• REQUIREMENT: In the listing below, count the lines that contain the string "Sigma", and state that number without further words.

*** RECORDS TO PROCESS ***

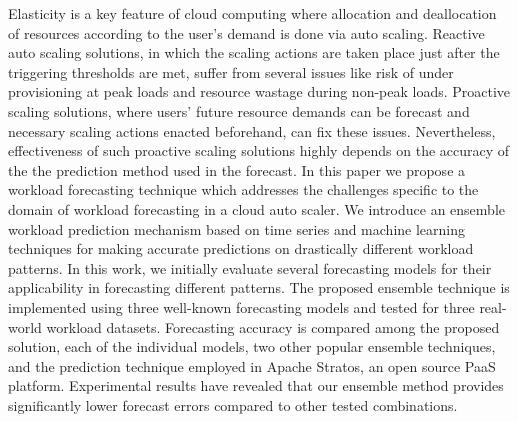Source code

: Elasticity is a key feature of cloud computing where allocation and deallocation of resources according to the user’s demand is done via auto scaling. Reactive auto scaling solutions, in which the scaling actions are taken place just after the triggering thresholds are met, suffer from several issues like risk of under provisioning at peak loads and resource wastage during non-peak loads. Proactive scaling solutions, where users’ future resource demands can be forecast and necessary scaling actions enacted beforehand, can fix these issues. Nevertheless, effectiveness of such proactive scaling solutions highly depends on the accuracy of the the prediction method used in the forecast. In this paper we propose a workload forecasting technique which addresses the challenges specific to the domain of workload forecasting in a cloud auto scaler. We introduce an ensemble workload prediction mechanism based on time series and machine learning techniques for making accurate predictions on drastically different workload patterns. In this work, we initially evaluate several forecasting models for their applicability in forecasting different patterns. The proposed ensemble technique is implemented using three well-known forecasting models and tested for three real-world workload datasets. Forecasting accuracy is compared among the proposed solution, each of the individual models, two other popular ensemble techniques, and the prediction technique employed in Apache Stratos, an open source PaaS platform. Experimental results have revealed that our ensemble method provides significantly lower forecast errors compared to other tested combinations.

*** End of RECORDS TO PROCESS ***
*** RECORDS TO PROCESS ***

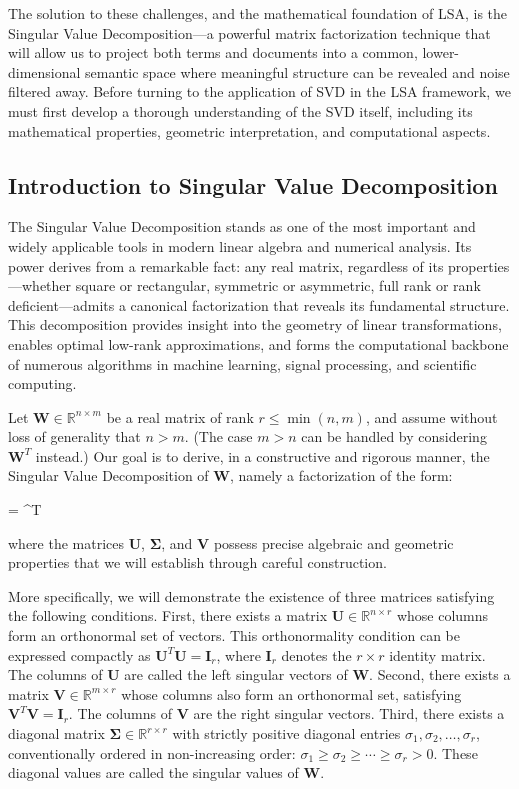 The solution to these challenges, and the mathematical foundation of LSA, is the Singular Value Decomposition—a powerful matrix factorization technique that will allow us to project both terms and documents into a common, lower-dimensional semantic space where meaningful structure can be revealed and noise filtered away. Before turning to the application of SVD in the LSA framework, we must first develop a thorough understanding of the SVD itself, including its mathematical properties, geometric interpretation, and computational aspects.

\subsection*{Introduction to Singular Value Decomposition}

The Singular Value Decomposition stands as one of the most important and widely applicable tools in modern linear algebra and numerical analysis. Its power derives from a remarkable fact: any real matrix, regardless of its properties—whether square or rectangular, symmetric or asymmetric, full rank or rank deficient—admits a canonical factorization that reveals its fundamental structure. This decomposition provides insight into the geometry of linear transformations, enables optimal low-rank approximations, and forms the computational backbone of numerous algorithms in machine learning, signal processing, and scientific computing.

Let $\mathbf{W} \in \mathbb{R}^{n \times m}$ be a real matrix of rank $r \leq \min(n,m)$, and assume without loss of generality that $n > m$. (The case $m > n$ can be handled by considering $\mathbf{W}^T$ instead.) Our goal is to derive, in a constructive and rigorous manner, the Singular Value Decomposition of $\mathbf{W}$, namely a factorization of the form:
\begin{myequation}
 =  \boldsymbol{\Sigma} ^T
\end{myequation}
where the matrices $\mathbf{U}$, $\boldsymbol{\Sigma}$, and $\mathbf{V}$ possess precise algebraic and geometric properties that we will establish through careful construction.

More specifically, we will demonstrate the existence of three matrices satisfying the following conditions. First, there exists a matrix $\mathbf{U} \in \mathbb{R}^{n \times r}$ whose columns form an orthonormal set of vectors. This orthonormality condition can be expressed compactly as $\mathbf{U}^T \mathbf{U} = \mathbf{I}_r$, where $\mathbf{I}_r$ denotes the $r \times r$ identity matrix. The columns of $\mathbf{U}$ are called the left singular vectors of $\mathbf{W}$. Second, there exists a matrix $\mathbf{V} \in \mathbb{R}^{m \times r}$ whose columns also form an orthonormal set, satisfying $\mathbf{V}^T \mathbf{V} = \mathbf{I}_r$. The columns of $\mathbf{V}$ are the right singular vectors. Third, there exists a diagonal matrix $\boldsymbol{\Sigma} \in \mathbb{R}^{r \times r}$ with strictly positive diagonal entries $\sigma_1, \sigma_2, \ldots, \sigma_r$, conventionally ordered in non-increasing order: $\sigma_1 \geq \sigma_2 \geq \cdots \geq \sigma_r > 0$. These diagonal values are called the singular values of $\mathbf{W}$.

*** End of RECORDS TO PROCESS ***

• RESPONSE TO THIS TASK: 3